-- Instructions to follow --
In the listing below, how many lines contain the word "that"? Answer with the number alone.

-- Data shown --
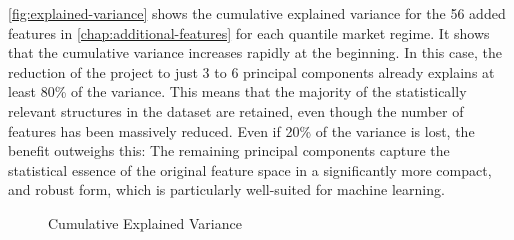 \autoref{fig:explained-variance} shows the cumulative explained variance for the 56 added features in \autoref{chap:additional-features} for each quantile market regime.
It shows that the cumulative variance increases rapidly at the beginning.
In this case, the reduction of the project to just 3 to 6 principal components already explains at least 80\% of the variance.
This means that the majority of the statistically relevant structures in the dataset are retained, even though the number of features has been massively reduced.
Even if 20\% of the variance is lost, the benefit outweighs this: The remaining principal components capture the statistical essence of the original feature space in a significantly more compact, and robust form, which is particularly well-suited for machine learning.


\begin{figure}[H]
    \centering
    
    \caption{Cumulative Explained Variance}
    \label{fig:explained-variance}
\end{figure}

-- Output --
2